Awalnya Rere menolak untuk membantu menjalankan rencanaku, tapi karena aku memaksa dan mengiming-imingi sesuatu yang berbau grup band favoritnya itu, akhirnya dia mau.

"Wih, cepet juga lo dapet ni album, gue nyari-nyari dari kemaren gak nemu. Susah, soalnya stok terbatas,"

"Iyalah, itu gue dapetnya susah. Untung kan lo, nerima tawaran gue,"

"Hehehe... Iya. Tapi taruhanyya hubungan gue sama pacar gue bangkek. Eh btw, gimana misi lo, sukses gak? Cewek itu nerima lamaran lo?"

"Sukses, dia kelihatan benci banget sama Shaka karena boncengan sama lo tadi,"

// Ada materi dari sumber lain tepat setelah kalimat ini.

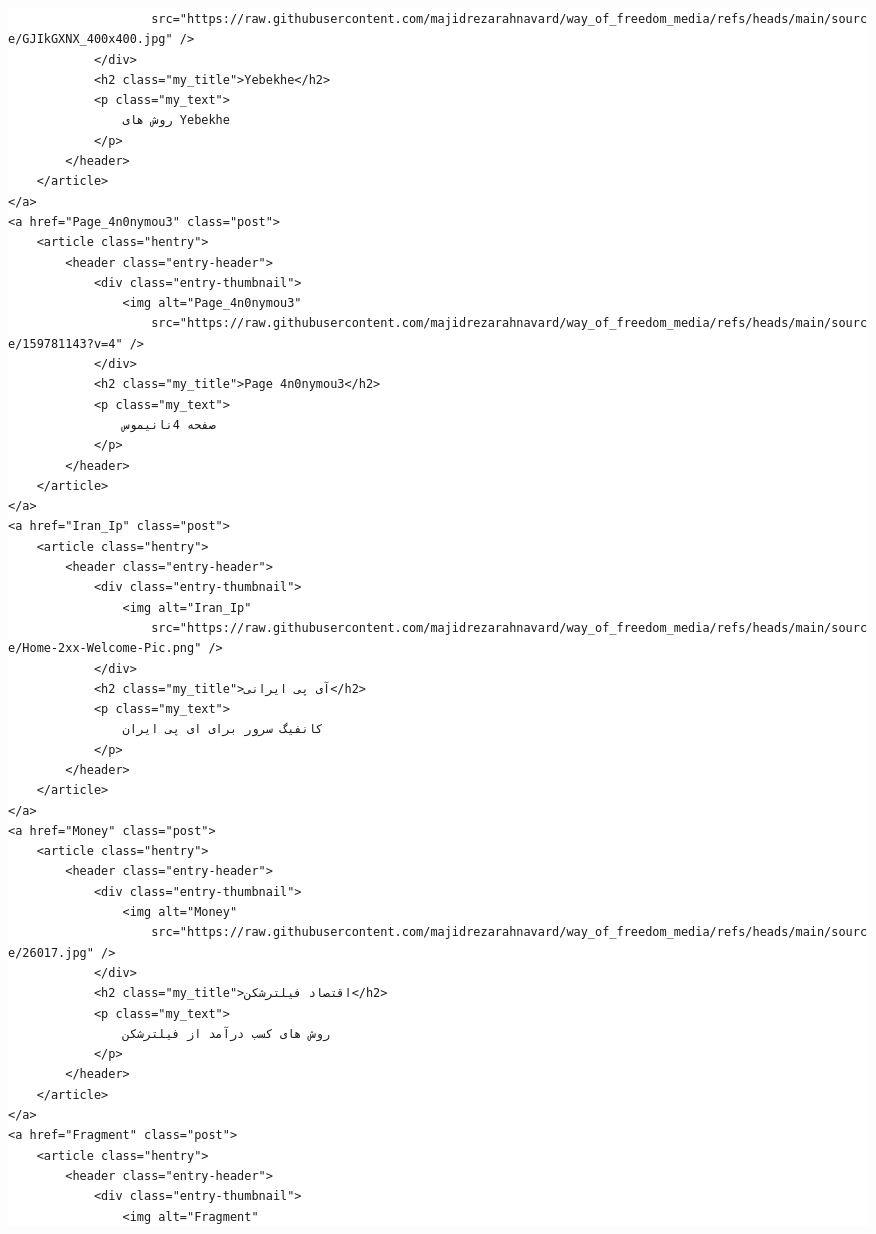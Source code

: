                         src="https://raw.githubusercontent.com/majidrezarahnavard/way_of_freedom_media/refs/heads/main/source/GJIkGXNX_400x400.jpg" />
                </div>
                <h2 class="my_title">Yebekhe</h2>
                <p class="my_text">
                    روش های Yebekhe
                </p>
            </header>
        </article>
    </a>
    <a href="Page_4n0nymou3" class="post">
        <article class="hentry">
            <header class="entry-header">
                <div class="entry-thumbnail">
                    <img alt="Page_4n0nymou3"
                        src="https://raw.githubusercontent.com/majidrezarahnavard/way_of_freedom_media/refs/heads/main/source/159781143?v=4" />
                </div>
                <h2 class="my_title">Page 4n0nymou3</h2>
                <p class="my_text">
                    صفحه 4نانیموس
                </p>
            </header>
        </article>
    </a>
    <a href="Iran_Ip" class="post">
        <article class="hentry">
            <header class="entry-header">
                <div class="entry-thumbnail">
                    <img alt="Iran_Ip"
                        src="https://raw.githubusercontent.com/majidrezarahnavard/way_of_freedom_media/refs/heads/main/source/Home-2xx-Welcome-Pic.png" />
                </div>
                <h2 class="my_title">آی پی ایرانی</h2>
                <p class="my_text">
                    کانفیگ سرور برای ای پی ایران
                </p>
            </header>
        </article>
    </a>
    <a href="Money" class="post">
        <article class="hentry">
            <header class="entry-header">
                <div class="entry-thumbnail">
                    <img alt="Money"
                        src="https://raw.githubusercontent.com/majidrezarahnavard/way_of_freedom_media/refs/heads/main/source/26017.jpg" />
                </div>
                <h2 class="my_title">اقتصاد فیلترشکن</h2>
                <p class="my_text">
                    روش های کسب درآمد از فیلترشکن
                </p>
            </header>
        </article>
    </a>
    <a href="Fragment" class="post">
        <article class="hentry">
            <header class="entry-header">
                <div class="entry-thumbnail">
                    <img alt="Fragment"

"Emang parah sih lo, ngebet banget pengen tunangan sama tu cewek. Sampek ngerancanain hal curang begini,"

"Ya, namanya juga cinta. Butuh perjuangan, Kan!"

"Butuh perjuangan sih iya, tapi caranya aja salah dengan menjebak pacar cewek yang lo suka itu,"

"Cinta itu buta, Re. Jadi apa pun caranya gak akan mandang, itu cara yang salah apa nggak."

Rere menggeleng mendengar alasanku melakukan semua itu. Aku tidak peduli, caraku benar atau salah dalam mendapatkan Amaira, yang jelas aku hanya ingin dia menjadi kekasihku. Beruntung aku memiliki ide cemerlang untuk menjebak Shaka, dengan begini aku tak perlu bersusah payah meyakinkan Amaira tentang perasaanku padanya.